[DIRECTIONS]:
Your result should be the lines holding the word "example", copied from the entries below.

Stored data:

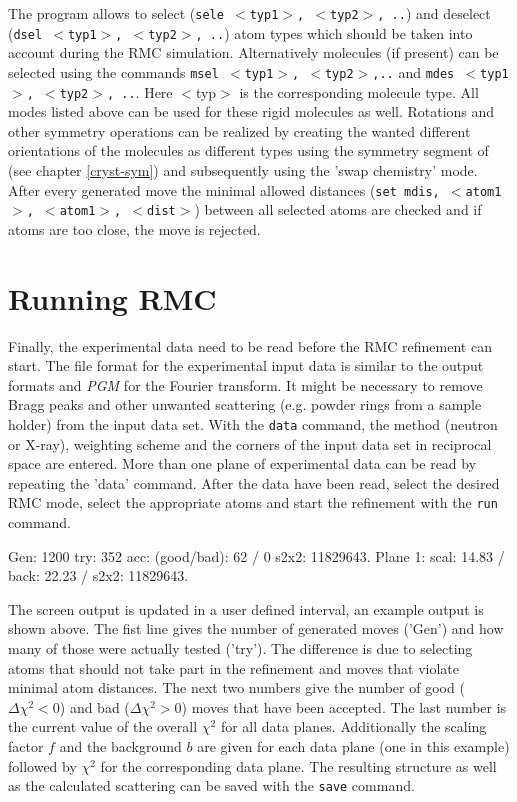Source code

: %
The program allows to select ({\tt sele $<$typ1$>$, $<$typ2$>$, ..})
and deselect ({\tt dsel $<$typ1$>$, $<$typ2$>$, ..}) atom types
which should be taken into account during the RMC simulation.
Alternatively molecules (if present) can be selected using the
commands {\tt msel $<$typ1$>$, $<$typ2$>$,..} and {\tt mdes
$<$typ1$>$, $<$typ2$>$, ..}. Here $<$typ$>$ is the corresponding
molecule type. All modes listed above can be used for these rigid
molecules as well.  Rotations and other symmetry operations can be
realized by creating the wanted different orientations of the
molecules as different types using the symmetry segment of 
\Discus (see chapter \ref{cryst-sym}) and subsequently using the
'swap chemistry' mode. After every generated move the minimal
allowed distances ({\tt set mdis, $<$atom1$>$, $<$atom1$>$,
$<$dist$>$}) between all selected atoms are checked and if atoms are
too close, the move is rejected.


\section{Running RMC \label{rmc-run}}

Finally, the experimental data need to be read before the RMC
refinement can start.  The file format for the experimental input
data is similar to the output formats \Kuplot and {\it PGM} for
the Fourier transform.  It might be necessary to remove Bragg peaks
and other unwanted scattering (e.g.  powder rings from a sample
holder) from the input data set. With the {\tt data} command, the
method (neutron or X-ray), weighting scheme and the corners of the
input data set in reciprocal space are entered.  More than one plane
of experimental data can be read by repeating the 'data' command.
After the data have been read, select the desired RMC mode, select
the appropriate atoms and start the refinement with the {\tt run}
command.
%

\begin{MacVerbatim}
   Gen:   1200 try:    352 acc: (good/bad):     62 /      0 s2x2:   11829643.
     Plane  1: scal:  14.83     / back:  22.23     / s2x2:          11829643.
\end{MacVerbatim}
%
The screen output is updated in a user defined interval, an example
output is shown above.  The fist line gives the number of generated
moves ('Gen') and how many of those were actually tested ('try').
The difference is due to selecting atoms that should not take part
in the refinement and moves that violate minimal atom distances. The
next two numbers give the number of good ($\Delta \chi^{2} < 0$) and
bad ($\Delta \chi^{2} > 0$) moves that have been accepted.  The last
number is the current value of the overall $\chi^{2}$ for all data
planes.  Additionally the scaling factor $f$ and the background $b$
are given for each data plane (one in this example) followed by
$\chi^{2}$ for the corresponding data plane.  The resulting
structure as well as the calculated scattering can be saved with the
{\tt save} command.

[THE ANSWER]:
The screen output is updated in a user defined interval, an example
are given for each data plane (one in this example) followed by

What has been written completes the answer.